» **Exercise requirements**
Please state how many lines in the records contain the string "Nitro", with no words besides the number.

[Source texts of formatted documents]
##############################
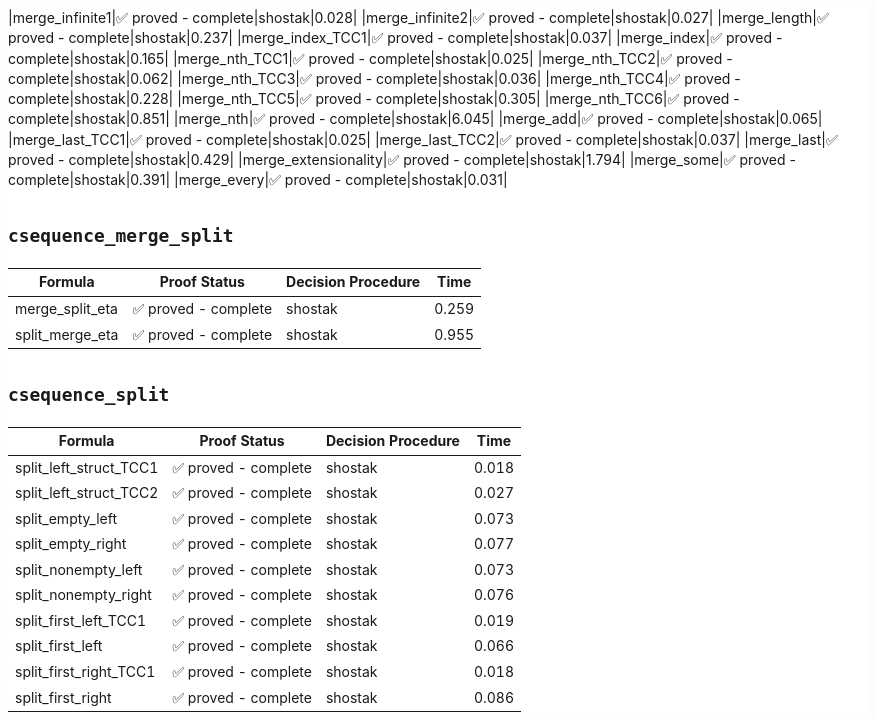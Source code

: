 |merge_infinite1|✅ proved - complete|shostak|0.028|
|merge_infinite2|✅ proved - complete|shostak|0.027|
|merge_length|✅ proved - complete|shostak|0.237|
|merge_index_TCC1|✅ proved - complete|shostak|0.037|
|merge_index|✅ proved - complete|shostak|0.165|
|merge_nth_TCC1|✅ proved - complete|shostak|0.025|
|merge_nth_TCC2|✅ proved - complete|shostak|0.062|
|merge_nth_TCC3|✅ proved - complete|shostak|0.036|
|merge_nth_TCC4|✅ proved - complete|shostak|0.228|
|merge_nth_TCC5|✅ proved - complete|shostak|0.305|
|merge_nth_TCC6|✅ proved - complete|shostak|0.851|
|merge_nth|✅ proved - complete|shostak|6.045|
|merge_add|✅ proved - complete|shostak|0.065|
|merge_last_TCC1|✅ proved - complete|shostak|0.025|
|merge_last_TCC2|✅ proved - complete|shostak|0.037|
|merge_last|✅ proved - complete|shostak|0.429|
|merge_extensionality|✅ proved - complete|shostak|1.794|
|merge_some|✅ proved - complete|shostak|0.391|
|merge_every|✅ proved - complete|shostak|0.031|

## `csequence_merge_split`

| Formula | Proof Status | Decision Procedure | Time |
| ---     | ---          | ---                | ---  |
|merge_split_eta|✅ proved - complete|shostak|0.259|
|split_merge_eta|✅ proved - complete|shostak|0.955|

## `csequence_split`

| Formula | Proof Status | Decision Procedure | Time |
| ---     | ---          | ---                | ---  |
|split_left_struct_TCC1|✅ proved - complete|shostak|0.018|
|split_left_struct_TCC2|✅ proved - complete|shostak|0.027|
|split_empty_left|✅ proved - complete|shostak|0.073|
|split_empty_right|✅ proved - complete|shostak|0.077|
|split_nonempty_left|✅ proved - complete|shostak|0.073|
|split_nonempty_right|✅ proved - complete|shostak|0.076|
|split_first_left_TCC1|✅ proved - complete|shostak|0.019|
|split_first_left|✅ proved - complete|shostak|0.066|
|split_first_right_TCC1|✅ proved - complete|shostak|0.018|
|split_first_right|✅ proved - complete|shostak|0.086|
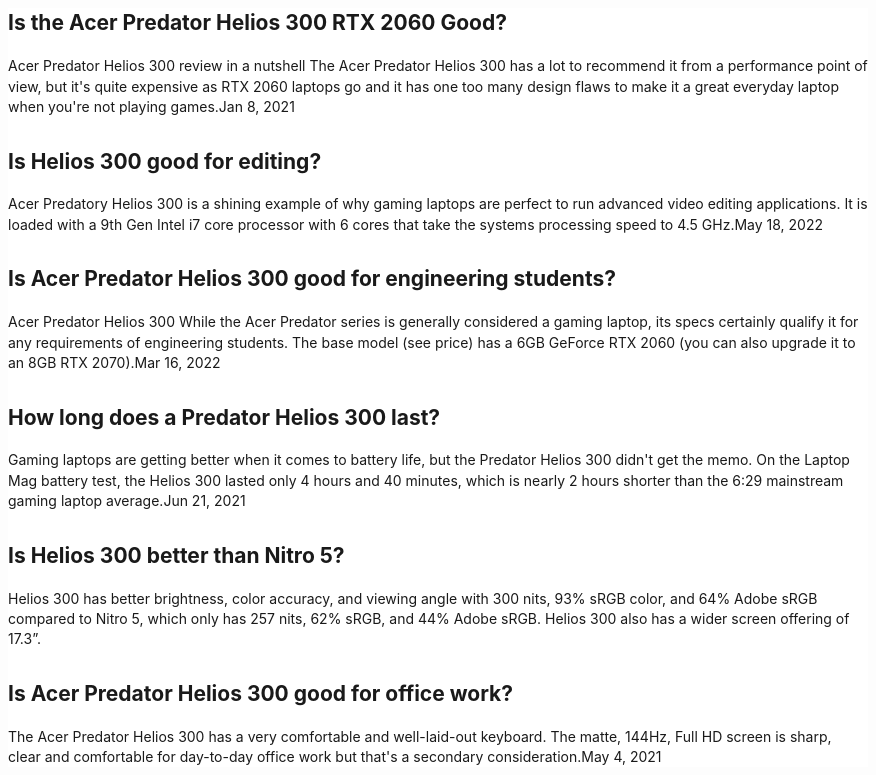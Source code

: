 ## Is the Acer Predator Helios 300 RTX 2060 Good?
Acer Predator Helios 300 review in a nutshell The Acer Predator Helios 300 has a lot to recommend it from a performance point of view, but it's quite expensive as RTX 2060 laptops go and it has one too many design flaws to make it a great everyday laptop when you're not playing games.Jan 8, 2021

## Is Helios 300 good for editing?
Acer Predatory Helios 300 is a shining example of why gaming laptops are perfect to run advanced video editing applications. It is loaded with a 9th Gen Intel i7 core processor with 6 cores that take the systems processing speed to 4.5 GHz.May 18, 2022

## Is Acer Predator Helios 300 good for engineering students?
Acer Predator Helios 300 While the Acer Predator series is generally considered a gaming laptop, its specs certainly qualify it for any requirements of engineering students. The base model (see price) has a 6GB GeForce RTX 2060 (you can also upgrade it to an 8GB RTX 2070).Mar 16, 2022

## How long does a Predator Helios 300 last?
Gaming laptops are getting better when it comes to battery life, but the Predator Helios 300 didn't get the memo. On the Laptop Mag battery test, the Helios 300 lasted only 4 hours and 40 minutes, which is nearly 2 hours shorter than the 6:29 mainstream gaming laptop average.Jun 21, 2021

## Is Helios 300 better than Nitro 5?
Helios 300 has better brightness, color accuracy, and viewing angle with 300 nits, 93% sRGB color, and 64% Adobe sRGB compared to Nitro 5, which only has 257 nits, 62% sRGB, and 44% Adobe sRGB. Helios 300 also has a wider screen offering of 17.3”.

## Is Acer Predator Helios 300 good for office work?
The Acer Predator Helios 300 has a very comfortable and well-laid-out keyboard. The matte, 144Hz, Full HD screen is sharp, clear and comfortable for day-to-day office work but that's a secondary consideration.May 4, 2021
##############################
» **Answer area**
2